La connotazione dissoluta ed inquietante di Zone 414 è la disinvoltura con cui si confondono, fino quasi a scomparire, le distinzioni fra donna in carne ed ossa e ginoide – definizione odierna del robot umanoide femminile. Tale compenetrazione avviene a doppio senso. Da un lato il “tecnologico fiocco di neve, bello ed unico”: Jane, dotata di empatia ed ambizione di essere umana. Allʼopposto, Melissa Veidt, ossessionata dall’idea di poter diventare come Jane. Il fulcro attorno al quale ruota l’intera vicenda è proprio la distorta rappresentazione di questa convergenza. L’esteriorità indistinguibile dall’essere umano di una I.A., unita allʼillusione comune, a quali estreme conseguenze può portare? L’investigatore privato David Carmichael (Guy Pearce) si occuperà di condurre l’indagine, immergendosi a proprio rischio nella zona dov’è stato annullato ogni confine.

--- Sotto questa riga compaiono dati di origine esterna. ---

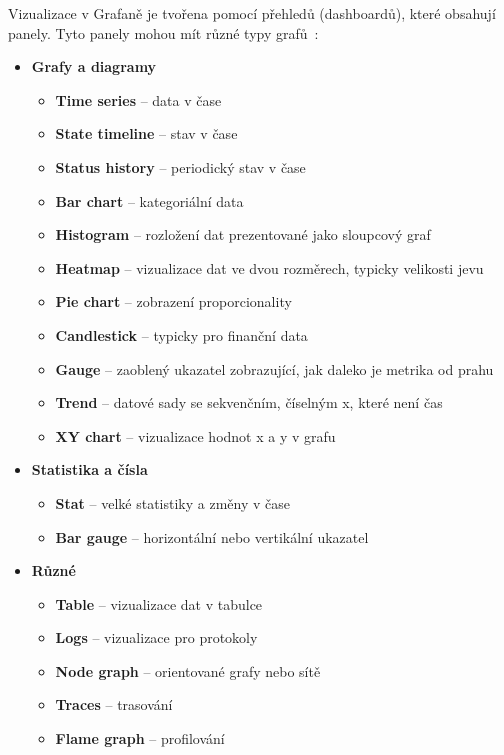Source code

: Vizualizace v Grafaně je tvořena pomocí přehledů (dashboardů), které obsahují panely. Tyto panely mohou mít různé typy grafů~\cite{GrafanaVisualization}:
\begin{itemize}
    \item \textbf{Grafy a diagramy}
    \begin{itemize}
        \item \textbf{Time series} – data v čase
        \item \textbf{State timeline} – stav v čase
        \item \textbf{Status history} – periodický stav v čase
        \item \textbf{Bar chart} – kategoriální data
        \item \textbf{Histogram} – rozložení dat prezentované jako sloupcový graf
        \item \textbf{Heatmap} – vizualizace dat ve dvou rozměrech, typicky velikosti jevu
        \item \textbf{Pie chart} – zobrazení proporcionality
        \item \textbf{Candlestick} – typicky pro finanční data
        \item \textbf{Gauge} – zaoblený ukazatel zobrazující, jak daleko je metrika od prahu
        \item \textbf{Trend} – datové sady se sekvenčním, číselným x, které není čas
        \item \textbf{XY chart} – vizualizace hodnot x a y v grafu
    \end{itemize}
    \item \textbf{Statistika a čísla}
    \begin{itemize}
        \item \textbf{Stat} – velké statistiky a změny v čase
        \item \textbf{Bar gauge} – horizontální nebo vertikální ukazatel
    \end{itemize}
    \item \textbf{Různé}
    \begin{itemize}
        \item \textbf{Table} – vizualizace dat v tabulce
        \item \textbf{Logs} – vizualizace pro protokoly
        \item \textbf{Node graph} – orientované grafy nebo sítě
        \item \textbf{Traces} – trasování
        \item \textbf{Flame graph} – profilování

\end{itemize}
\end{itemize}
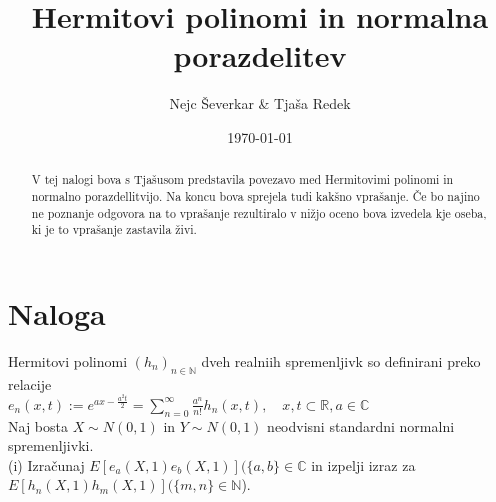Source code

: \documentclass[letterpaper, titlepage, fleqn]{article}
\begin{document}
\title{Hermitovi polinomi in normalna porazdelitev}
\author{Nejc Ševerkar \& Tjaša Redek}
\date{\today}
\maketitle

\begin{abstract}
V tej nalogi bova s Tjašusom predstavila
povezavo med Hermitovimi polinomi in normalno porazdellitvijo.
Na koncu bova sprejela tudi kakšno vprašanje.
Če bo najino ne poznanje odgovora na to vprašanje
rezultiralo v nižjo oceno bova izvedela kje oseba, ki
je to vprašanje zastavila živi.
\end{abstract}

\section*{Naloga}
Hermitovi polinomi $(h_n)_{n \in \mathbb{N}}$ dveh realniih spremenljivk
so definirani preko relacije \\[10px]
$e_n(x, t) := e^{ax -\frac{a^2t}{2}} = \sum_{n=0}^{\infty} \frac{a^n}{n!} h_n(x, t), 
\quad {x, t} \subset \mathbb{R}, a \in \mathbb{C}$ \\[10px]
Naj bosta $X \sim N(0, 1)$ in $Y \sim N(0, 1)$ neodvisni standardni normalni spremenljivki. \\[10px]
(i) Izračunaj $E[e_a(X,1) e_b(X,1)] (\{a,b\} \in \mathbb{C} $ in izpelji izraz za $ E[h_n(X,1) h_m(X,1)] (\{m,n\}\in \mathbb{N} $).\\[15px]
\end{document}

Anno: 2021 Durata: 98’ Genere: Fantascienza, Thriller. Regia: Andrew Baird. Con: Guy Pearce nel ruolo di David Carmichael; Matilda Anna Ingrid Lutz (Jane); Jonathan Aris (Joseph Veidt) e Travis Fimmel (Marlon Veidt). Produzione: (Regno Unito, USA) Saban Films, Highland Film Group (HFG), El Ride Productions.